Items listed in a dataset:
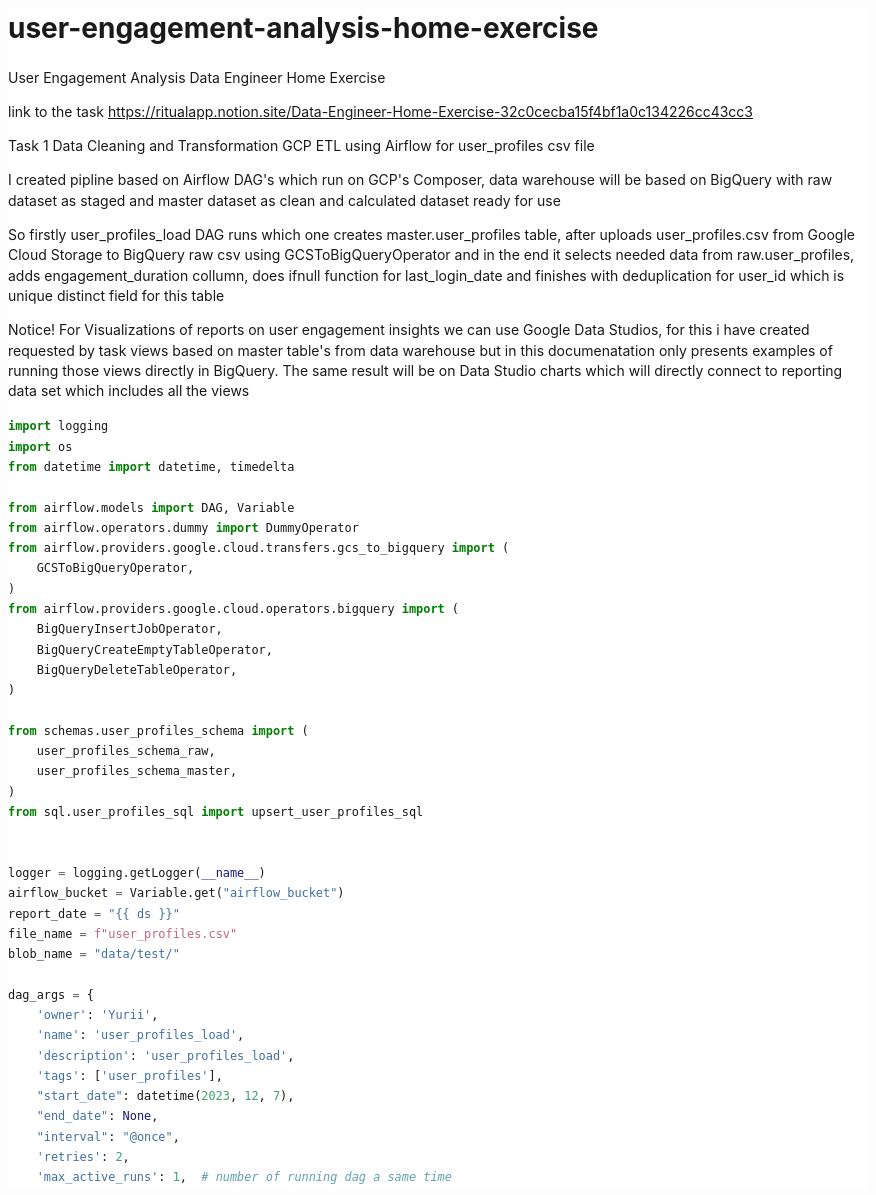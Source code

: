 # user-engagement-analysis-home-exercise
User Engagement Analysis Data Engineer Home Exercise

link to the task https://ritualapp.notion.site/Data-Engineer-Home-Exercise-32c0cecba15f4bf1a0c134226cc43cc3

Task 1 Data Cleaning and Transformation
GCP ETL using Airflow for user_profiles csv file


I created pipline based on Airflow DAG's which run on GCP's Composer, data warehouse will be based on BigQuery with raw dataset as staged and master dataset as clean and calculated dataset ready for use

So firstly user_profiles_load DAG runs which one creates master.user_profiles table, after uploads user_profiles.csv from Google Cloud Storage to BigQuery raw csv using GCSToBigQueryOperator and in the end it selects needed data from raw.user_profiles, adds engagement_duration collumn, does ifnull function for last_login_date and finishes with deduplication for user_id which is unique distinct field for this table

Notice! For Visualizations of reports on user engagement insights we can use Google Data Studios, for this i have created requested by task views based on master table's from data warehouse but in this documenatation only presents examples of running those views directly in BigQuery. The same result will be on Data Studio charts which will directly connect to reporting data set which includes all the views

```python
import logging
import os
from datetime import datetime, timedelta

from airflow.models import DAG, Variable
from airflow.operators.dummy import DummyOperator
from airflow.providers.google.cloud.transfers.gcs_to_bigquery import (
    GCSToBigQueryOperator,
)
from airflow.providers.google.cloud.operators.bigquery import (
    BigQueryInsertJobOperator,
    BigQueryCreateEmptyTableOperator,
    BigQueryDeleteTableOperator,
)

from schemas.user_profiles_schema import (
    user_profiles_schema_raw,
    user_profiles_schema_master,
)
from sql.user_profiles_sql import upsert_user_profiles_sql


logger = logging.getLogger(__name__)
airflow_bucket = Variable.get("airflow_bucket")
report_date = "{{ ds }}"
file_name = f"user_profiles.csv"
blob_name = "data/test/"

dag_args = {
    'owner': 'Yurii',
    'name': 'user_profiles_load',
    'description': 'user_profiles_load',
    'tags': ['user_profiles'],
    "start_date": datetime(2023, 12, 7),
    "end_date": None,
    "interval": "@once",
    'retries': 2,
    'max_active_runs': 1,  # number of running dag a same time
```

(Exercise brief)
Copy all the lines above that hold the string "providers".

(Response to this exercise)
from airflow.providers.google.cloud.transfers.gcs_to_bigquery import (
from airflow.providers.google.cloud.operators.bigquery import (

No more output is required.